- _Directions for this task_: Only the lines from the top of the records below through the line containing "- Checkout [atomvm](https://github.com/AtomVM/AtomVM)" should be printed, exactly and without pictures.

┏━━

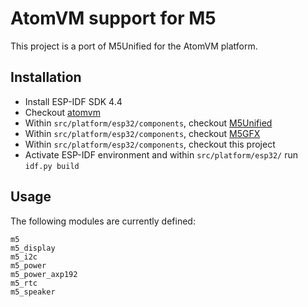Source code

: # AtomVM support for M5

This project is a port of M5Unified for the AtomVM platform.

## Installation

- Install ESP-IDF SDK 4.4
- Checkout [atomvm](https://github.com/AtomVM/AtomVM)
- Within `src/platform/esp32/components`, checkout [M5Unified](https://github.com/m5stack/M5Unified)
- Within `src/platform/esp32/components`, checkout [M5GFX](https://github.com/m5stack/M5GFX)
- Within `src/platform/esp32/components`, checkout this project
- Activate ESP-IDF environment and within `src/platform/esp32/` run `idf.py build`

## Usage

The following modules are currently defined:

```
m5
m5_display
m5_i2c
m5_power
m5_power_axp192
m5_rtc
m5_speaker
```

┗━━

- _Task answer_:
Source code

: # AtomVM support for M5

This project is a port of M5Unified for the AtomVM platform.

## Installation

- Install ESP-IDF SDK 4.4
- Checkout [atomvm](https://github.com/AtomVM/AtomVM)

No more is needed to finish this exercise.